The aim of this work is to extend a previously presented algorithm (Durzinsky et al. 2008b in Computational methods in systems biology, LNCS, vol 5307. Springer, Heidelberg, pp 328–346; Marwan et al. 2008 in Math Methods Oper Res 67:117–132) for the reconstruction of standard place/transition Petri nets from time-series of experimental data sets. This previously reported method finds provably all networks capable to reproduce the experimental observations. In this paper we enhance this approach to generate extended Petri nets involving mechanisms formally corresponding to catalytic or inhibitory dependencies that mediate the involved reactions. The new algorithm delivers the set of all extended Petri nets being consistent with the time-series data used for reconstruction. It is illustrated using the phosphate regulatory network of enterobacteria as a case study.

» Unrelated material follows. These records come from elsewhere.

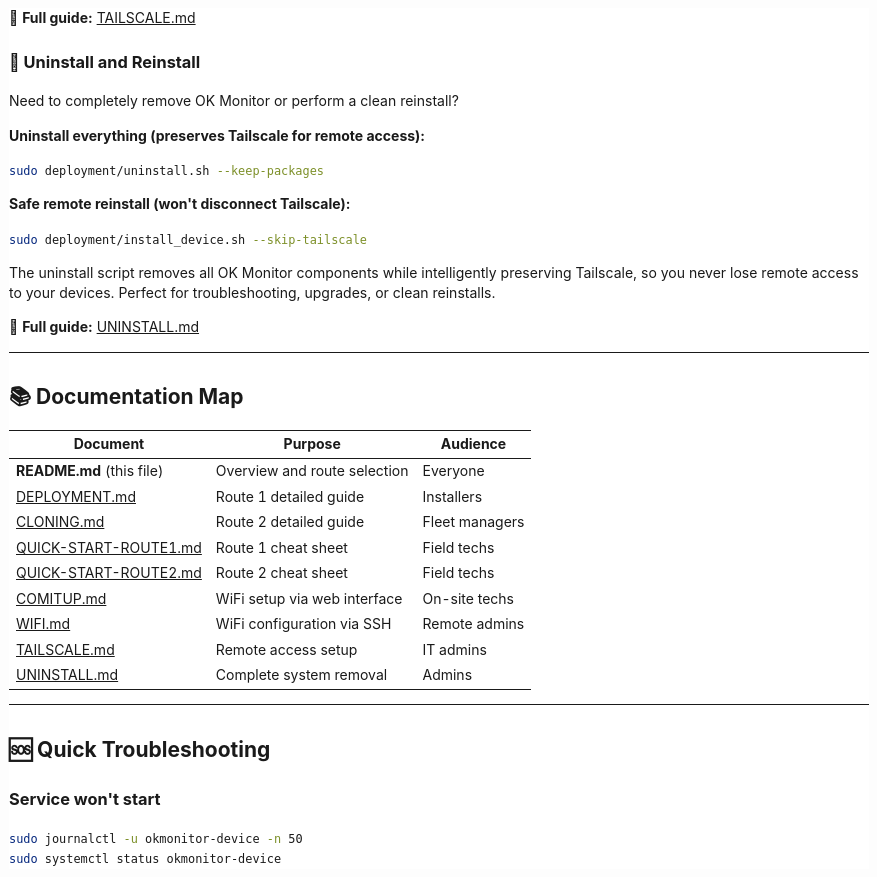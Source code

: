 📖 **Full guide:** [TAILSCALE.md](TAILSCALE.md)

### 🔄 Uninstall and Reinstall

Need to completely remove OK Monitor or perform a clean reinstall?

**Uninstall everything (preserves Tailscale for remote access):**

```bash
sudo deployment/uninstall.sh --keep-packages
```

**Safe remote reinstall (won't disconnect Tailscale):**

```bash
sudo deployment/install_device.sh --skip-tailscale
```

The uninstall script removes all OK Monitor components while intelligently preserving Tailscale, so you never lose remote access to your devices. Perfect for troubleshooting, upgrades, or clean reinstalls.

📖 **Full guide:** [UNINSTALL.md](UNINSTALL.md)

---

## 📚 Documentation Map

| Document | Purpose | Audience |
|----------|---------|----------|
| **README.md** (this file) | Overview and route selection | Everyone |
| [DEPLOYMENT.md](DEPLOYMENT.md) | Route 1 detailed guide | Installers |
| [CLONING.md](CLONING.md) | Route 2 detailed guide | Fleet managers |
| [QUICK-START-ROUTE1.md](QUICK-START-ROUTE1.md) | Route 1 cheat sheet | Field techs |
| [QUICK-START-ROUTE2.md](QUICK-START-ROUTE2.md) | Route 2 cheat sheet | Field techs |
| [COMITUP.md](COMITUP.md) | WiFi setup via web interface | On-site techs |
| [WIFI.md](WIFI.md) | WiFi configuration via SSH | Remote admins |
| [TAILSCALE.md](TAILSCALE.md) | Remote access setup | IT admins |
| [UNINSTALL.md](UNINSTALL.md) | Complete system removal | Admins |

---

## 🆘 Quick Troubleshooting

### Service won't start

```bash
sudo journalctl -u okmonitor-device -n 50
sudo systemctl status okmonitor-device
```
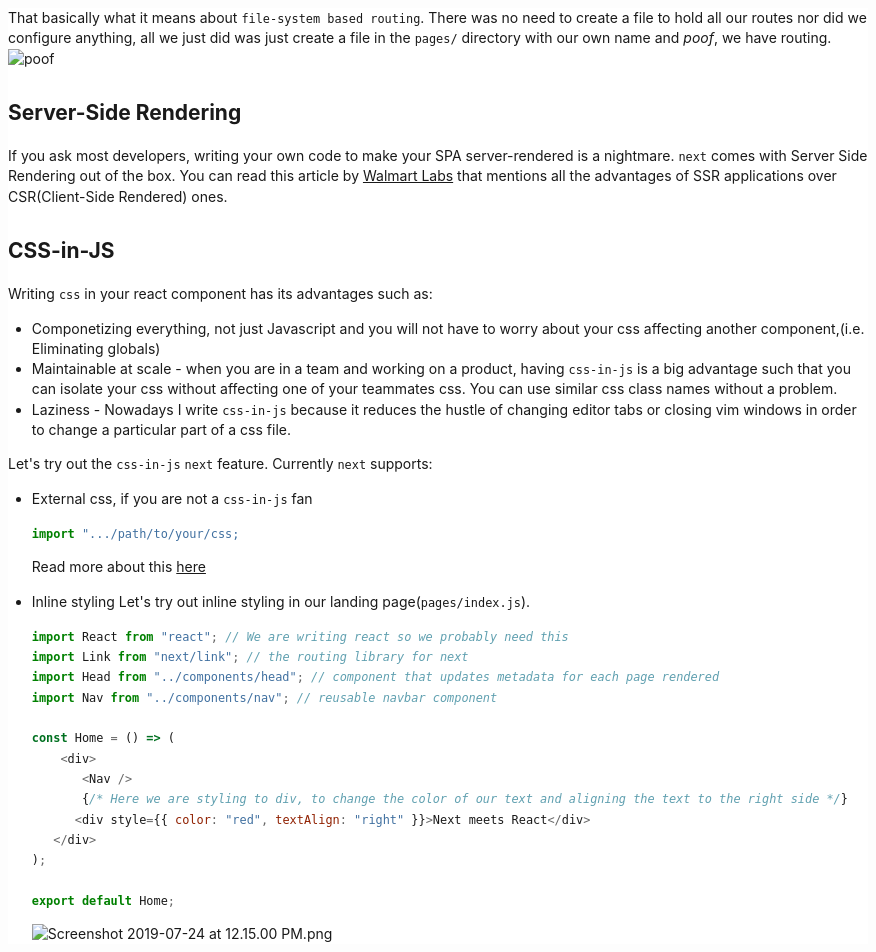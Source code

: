 That basically what it means about `file-system based routing`. There was no need to create a file to hold all our routes nor did we configure anything, all we just did was just create a file in the `pages/` directory with our own name and _poof_, we have routing.
![poof](https://media.giphy.com/media/Rejrkgm8bVmq8sbAqS/giphy.gif)


## Server-Side Rendering

If you ask most developers, writing your own code to make your SPA server-rendered is a nightmare. `next` comes with Server Side Rendering out of the box.
You can read this article by [Walmart Labs](https://medium.com/walmartlabs/the-benefits-of-server-side-rendering-over-client-side-rendering-5d07ff2cefe8) that mentions all the advantages of SSR applications over CSR(Client-Side Rendered) ones.

## CSS-in-JS

Writing `css` in your react component has its advantages such as:
* Componetizing everything, not just Javascript and you will not have to worry about your css affecting another component,(i.e. Eliminating globals)
* Maintainable at scale - when you are in a team and working on a product, having `css-in-js` is a big advantage such that you can isolate your css without affecting one of your teammates css. You can use similar css class names without a problem. 
* Laziness - Nowadays I write `css-in-js` because it reduces the hustle of changing editor tabs or closing vim windows in order to change a particular part of a css file.

Let's try out the `css-in-js` `next` feature. Currently `next` supports:

* External css, if you are not a `css-in-js` fan
   ```js
   import ".../path/to/your/css;
   ```
   Read more about this [here](https://nextjs.org/docs#importing-css--sass--less--stylus-files)
* Inline styling
   Let's try out inline styling in our landing page(`pages/index.js`).
   ```js
   import React from "react"; // We are writing react so we probably need this
   import Link from "next/link"; // the routing library for next
   import Head from "../components/head"; // component that updates metadata for each page rendered
   import Nav from "../components/nav"; // reusable navbar component

   const Home = () => (
       <div>
          <Nav />
          {/* Here we are styling to div, to change the color of our text and aligning the text to the right side */}
         <div style={{ color: "red", textAlign: "right" }}>Next meets React</div>
      </div>
   );

   export default Home;
   ```
   
   ![Screenshot 2019-07-24 at 12.15.00 PM.png](https://cdn.hashnode.com/res/hashnode/image/upload/v1563959739153/cv-c0_VGn.png)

这项工作的目的是扩展先前提出的一种算法(Durzinsky等人,2008b,《系统生物学中的计算方法》,LNCS,第5307卷。施普林格出版社,海德堡,第328 - 346页;Marwan等人,2008,《数学方法与运筹学》67:117 - 132),用于从实验数据集的时间序列重建标准位置/变迁Petri网。这种先前报道的方法能够证明找到所有能够重现实验观测结果的网络。在本文中,我们改进了这种方法,以生成扩展的Petri网,其中涉及形式上对应于介导相关反应的催化或抑制依赖性的机制。新算法给出了与用于重建的时间序列数据一致的所有扩展Petri网的集合。以肠道细菌的磷酸盐调节网络为例进行了说明。